Cleveland County District Court Judge Thad Balkman ruled that Johnson & Johnson should pay $572 million to "abate" a "public nuisance" the company created in Oklahoma by minimizing the hazards and overselling the benefits of prescription opioids. As relevant here, the statute on which Balkman relied says a public nuisance "consists in unlawfully doing an act, or omitting to perform a duty, which act or omission…annoys, injures or endangers the comfort, repose, health, or safety of others" or "in any way renders other persons insecure in life, or in the use of property."

Although the prototypical public nuisance involves using your property in a way that negatively affects your neighbors, Balkman argues that "there is nothing in this text that suggests an actionable nuisance requires the use of or a connection to real or personal property." Alternatively, he says, "in the event Oklahoma's nuisance law does require the use of property, the State has sufficiently shown that Defendants pervasively, systematically and substantially used real and personal property, private and public, as well as the public roads, buildings and land of the State of Oklahoma, to create this nuisance."

In other words, Johnson & Johnson's marketing practices required various uses of property in Oklahoma, so the bad consequences ascribed to them can reasonably be viewed as a public nuisance. The company's representatives traveled on "public roads" when they visited doctors, for example, so if they misled those doctors about the dangers of prescription opioids during those visits, that satisfies any requirement that a public nuisance involve a harmful use of property. Yet this understanding of public nuisances is broad enough to cover all manner of torts that are usually conceived as qualitatively different.

South Central Judicial District Judge James Hill noted that problem when he dismissed North Dakota's lawsuit against Purdue Pharma last May.

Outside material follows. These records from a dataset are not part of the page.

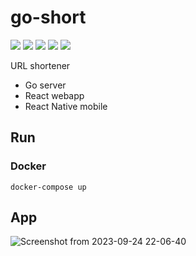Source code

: # go-short

[![](https://img.shields.io/badge/Go-00ADD8?style=for-the-badge&logo=go&logoColor=white)]()
[![](https://img.shields.io/badge/JavaScript-323330?style=for-the-badge&logo=javascript&logoColor=F7DF1E)]()
[![](https://img.shields.io/badge/React-20232A?style=for-the-badge&logo=react&logoColor=61DAFB)]()
[![](https://img.shields.io/badge/Material%20UI-007FFF?style=for-the-badge&logo=mui&logoColor=white)]()
[![](https://img.shields.io/badge/React_Native-20232A?style=for-the-badge&logo=react&logoColor=61DAFB)]()

URL shortener
* Go server
* React webapp
* React Native mobile

## Run

### Docker
```
docker-compose up
```

## App
![Screenshot from 2023-09-24 22-06-40](https://github.com/barto14753/go-short/assets/56938330/995be74b-78cc-4617-bbfe-2579d43409ef)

One of the claims against the company involved a public nuisance statute very similar to Oklahoma's. Hill noted that "North Dakota courts have not extended the nuisance statute to cases involving the sale of goods." He cited a 1993 case in which the Tioga Public School District #15 of Williams County, North Dakota, argued that the sale of acoustical plaster containing asbestos qualified as a public nuisance.

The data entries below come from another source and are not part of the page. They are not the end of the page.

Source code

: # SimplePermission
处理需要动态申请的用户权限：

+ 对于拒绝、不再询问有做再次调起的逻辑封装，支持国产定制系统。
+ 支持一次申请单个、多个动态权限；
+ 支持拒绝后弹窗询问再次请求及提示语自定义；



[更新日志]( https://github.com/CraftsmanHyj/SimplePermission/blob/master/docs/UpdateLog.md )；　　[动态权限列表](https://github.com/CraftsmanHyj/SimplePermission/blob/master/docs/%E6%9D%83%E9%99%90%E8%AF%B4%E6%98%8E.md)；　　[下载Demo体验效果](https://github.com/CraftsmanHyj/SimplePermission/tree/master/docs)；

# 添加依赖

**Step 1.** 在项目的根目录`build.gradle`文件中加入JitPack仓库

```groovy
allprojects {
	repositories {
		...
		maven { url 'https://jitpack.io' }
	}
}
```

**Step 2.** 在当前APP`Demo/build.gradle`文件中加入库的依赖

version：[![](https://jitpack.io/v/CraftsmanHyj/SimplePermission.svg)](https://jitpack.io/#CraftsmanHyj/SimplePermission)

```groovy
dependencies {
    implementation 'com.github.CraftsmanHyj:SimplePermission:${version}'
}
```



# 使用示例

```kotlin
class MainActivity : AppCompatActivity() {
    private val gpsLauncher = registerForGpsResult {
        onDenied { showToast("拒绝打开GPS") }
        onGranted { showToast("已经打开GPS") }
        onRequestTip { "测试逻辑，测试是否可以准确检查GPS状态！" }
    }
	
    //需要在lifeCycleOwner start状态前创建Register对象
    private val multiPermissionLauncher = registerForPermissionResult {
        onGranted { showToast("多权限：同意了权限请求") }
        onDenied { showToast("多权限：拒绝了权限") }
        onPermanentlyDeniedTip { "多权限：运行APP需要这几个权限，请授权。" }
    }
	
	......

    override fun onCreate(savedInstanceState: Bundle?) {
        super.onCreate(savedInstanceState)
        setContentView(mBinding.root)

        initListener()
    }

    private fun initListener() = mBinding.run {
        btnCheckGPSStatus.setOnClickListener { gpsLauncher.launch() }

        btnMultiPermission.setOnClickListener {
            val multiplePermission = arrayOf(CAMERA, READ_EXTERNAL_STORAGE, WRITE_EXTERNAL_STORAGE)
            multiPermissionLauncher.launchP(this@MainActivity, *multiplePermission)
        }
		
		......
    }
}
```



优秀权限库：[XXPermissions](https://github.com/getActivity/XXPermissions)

The U.S. Court of Appeals for the 8th Circuit, which handled the case because it involved an out-of-state defendant, observed that "North Dakota cases applying the state's nuisance statute all appear to arise in the classic context of a landowner or other person in control of property conducting an activity on his land in such a manner as to interfere with the property rights of a neighbor." The 8th Circuit worried about the consequences of venturing beyond that "classic context":

To interpret the nuisance statute in the manner espoused by Tioga would in effect totally rewrite North Dakota tort law. Under Tioga's theory, any injury suffered in North Dakota would give rise to a cause of action under section 43-02-01 regardless of the defendant's degree of culpability or of the availability of other traditional tort law theories of recovery. Nuisance thus would become a monster that would devour in one gulp the entire law of tort, a development we cannot imagine the North Dakota legislature intended when it enacted the nuisance statute.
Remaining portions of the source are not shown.